Pardaillan ne le regarda même pas. Il se retourna et, d’un pas vif, il prit le chemin qui conduisait au gibet en se disant:
– Peut-être ce scélérat a-t-il menti!… Et puis, qui sait?…
XLIX
Des quarante coupe-jarrets que Concini avait amenés à Montmartre, il ne lui restait pas un homme. Une quinzaine étaient morts. Cinq ou six, échappés par miracle à l’explosion, pris du vertige de l’épouvante, avaient disparu sans qu’on pût dire où ils s’étaient terrés.
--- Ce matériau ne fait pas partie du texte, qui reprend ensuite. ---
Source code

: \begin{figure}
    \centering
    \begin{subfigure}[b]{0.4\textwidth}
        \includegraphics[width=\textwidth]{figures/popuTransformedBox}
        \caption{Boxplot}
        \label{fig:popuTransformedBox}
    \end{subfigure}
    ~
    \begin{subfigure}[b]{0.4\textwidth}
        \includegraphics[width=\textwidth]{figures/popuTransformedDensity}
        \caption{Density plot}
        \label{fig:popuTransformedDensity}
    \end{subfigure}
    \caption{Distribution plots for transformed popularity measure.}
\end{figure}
Le reste était plus ou moins blessé, condamné au repos pour un temps plus ou moins long.
Autour du Florentin, il ne restait que ses trois gentilshommes qui n’avaient que des contusions insignifiantes. Malgré qu’il fût évident que Jehan le Brave était enseveli sous les décombres, Concini ne se décida à quitter les lieux que vers la fin du jour. Il prit par le chemin de droite. C’était à ce moment que Pardaillan montait par celui de gauche.
Concini, sombre et préoccupé, marchait silencieusement à la tête de ses gentilshommes. Comme ils approchaient de la croix, ils rencontrèrent un homme dont la tête était entourée d’un bandeau. C’était ce même homme que nous avons vu caché derrière une haie au moment où Pardaillan faisait entrer Bertille chez Perrette la Jolie.
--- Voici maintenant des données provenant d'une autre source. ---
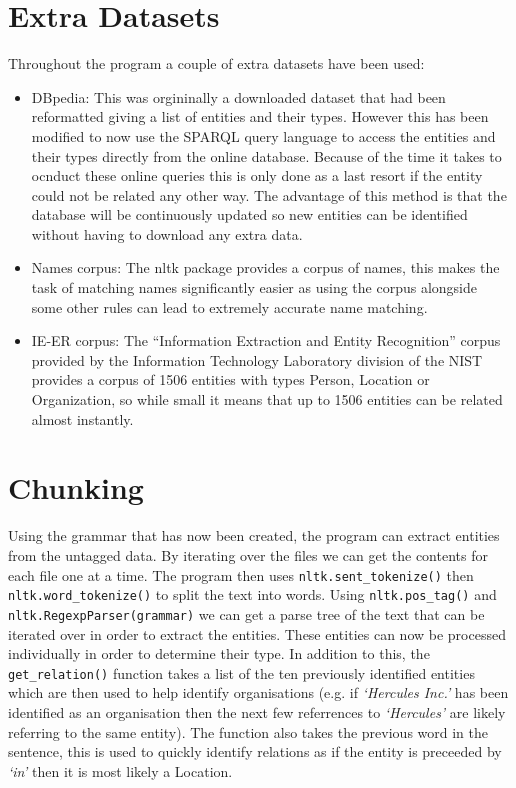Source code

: \documentclass[draft]{article}
\begin{document}
\begin{multicols*}{2}
\section*{Extra Datasets}
Throughout the program a couple of extra datasets have been used:
\begin{itemize}
\item DBpedia: This was orgininally a downloaded dataset that had been reformatted giving a list of entities and their types. However this has been modified to now use the SPARQL query language to access the entities and their types directly from the online database. Because of the time it takes to ocnduct these online queries this is only done as a last resort if the entity could not be related any other way. The advantage of this method is that the database will be continuously updated so new entities can be identified without having to download any extra data.
\item Names corpus: The nltk package provides a corpus of names, this makes the task of matching names significantly easier as using the corpus alongside some other rules can lead to extremely accurate name matching.
\item IE-ER corpus: The ``Information Extraction and Entity Recognition'' corpus provided by the Information Technology Laboratory division of the NIST provides a corpus of 1506 entities with types Person, Location or Organization, so while small it means that up to 1506 entities can be related almost instantly.
\end{itemize}

\section*{Chunking}
Using the grammar that has now been created, the program can extract entities from the untagged data. By iterating over the files we can get the contents for each file one at a time. The program then uses \texttt{nltk.sent\_tokenize()} then \texttt{nltk.word\_tokenize()} to split the text into words. Using \texttt{nltk.pos\_tag()} and \texttt{nltk.RegexpParser(grammar)} we can get a parse tree of the text that can be iterated over in order to extract the entities. These entities can now be processed individually in order to determine their type. In addition to this, the \texttt{get\_relation()} function takes a list of the ten previously identified entities which are then used to help identify organisations (e.g. if \textit{`Hercules Inc.'} has been identified as an organisation then the next few referrences to \textit{`Hercules'} are likely referring to the same entity). The function also takes the previous word in the sentence, this is used to quickly identify relations as if the entity is preceeded by \textit{`in'} then it is most likely a Location.


\end{multicols*}
\end{document}
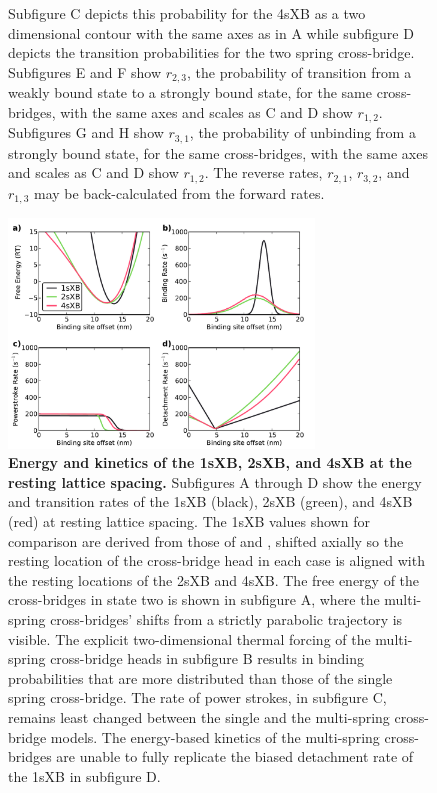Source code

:\documentclass[]{article}
\begin{document}
\begin{figure}[ht]
\begin{center}
{        Subfigure C depicts this probability for the 4sXB as a two dimensional contour with the same axes as in A while subfigure D depicts the transition probabilities for the two spring cross-bridge.
        Subfigures E and F show $r_{2,3}$, the probability of transition from a weakly bound state to a strongly bound state, for the same cross-bridges, with the same axes and scales as C and D show $r_{1,2}$.
        Subfigures G and H show $r_{3,1}$, the probability of unbinding from a strongly bound state, for the same cross-bridges, with the same axes and scales as C and D show $r_{1,2}$.
        The reverse rates, $r_{2,1}$, $r_{3,2}$, and $r_{1,3}$ may be back-calculated from the forward rates.
    }
    \end{center}
\end{figure}

\begin{figure}[ht]
    \begin{center}
    \includegraphics[width=3.2in]{../imgs/Figure3.pdf}
    \caption{
        \label{fig_kinetics_cuts}
        \textbf{Energy and kinetics of the 1sXB, 2sXB, and 4sXB at the resting lattice spacing.}
        Subfigures A through D show the energy and transition rates of the 1sXB (black), 2sXB (green), and 4sXB (red) at resting lattice spacing.
        The 1sXB values shown for comparison are derived from those of \citet{Daniel1998} and \citet{Tanner2007}, shifted axially so the resting location of the cross-bridge head in each case is aligned with the resting locations of the 2sXB and 4sXB\@. 
        The free energy of the cross-bridges in state two is shown in subfigure A, where the multi-spring cross-bridges' shifts from a strictly parabolic trajectory is visible.
        The explicit two-dimensional thermal forcing of the multi-spring cross-bridge heads in subfigure B results in binding probabilities that are more distributed than those of the single spring cross-bridge.
        The rate of power strokes, in subfigure C, remains least changed between the single and the multi-spring cross-bridge models.
        The energy-based kinetics of the multi-spring cross-bridges are unable to fully replicate the biased detachment rate of the 1sXB in subfigure D. 
    }
    \end{center}
\end{figure}
\end{document}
– Eh! Saint-Julien, dit un des trois, tu arrives trop tard! Saint-Julien, puisque c’était lui, s’écria avec une étrange inquiétude:
– Le truand n’est pas pris?
– Il est mort! dit Concini avec plus de regret que de joie.
– Malédiction! écuma Saint-Julien. Vous étiez quarante et plus… et vous n’avez pu le prendre vivant?…
– Tu es bon, toi, fit sèchement Longval. Nous avions quarante hommes avec nous, dis-tu?… Compte combien nous sommes maintenant.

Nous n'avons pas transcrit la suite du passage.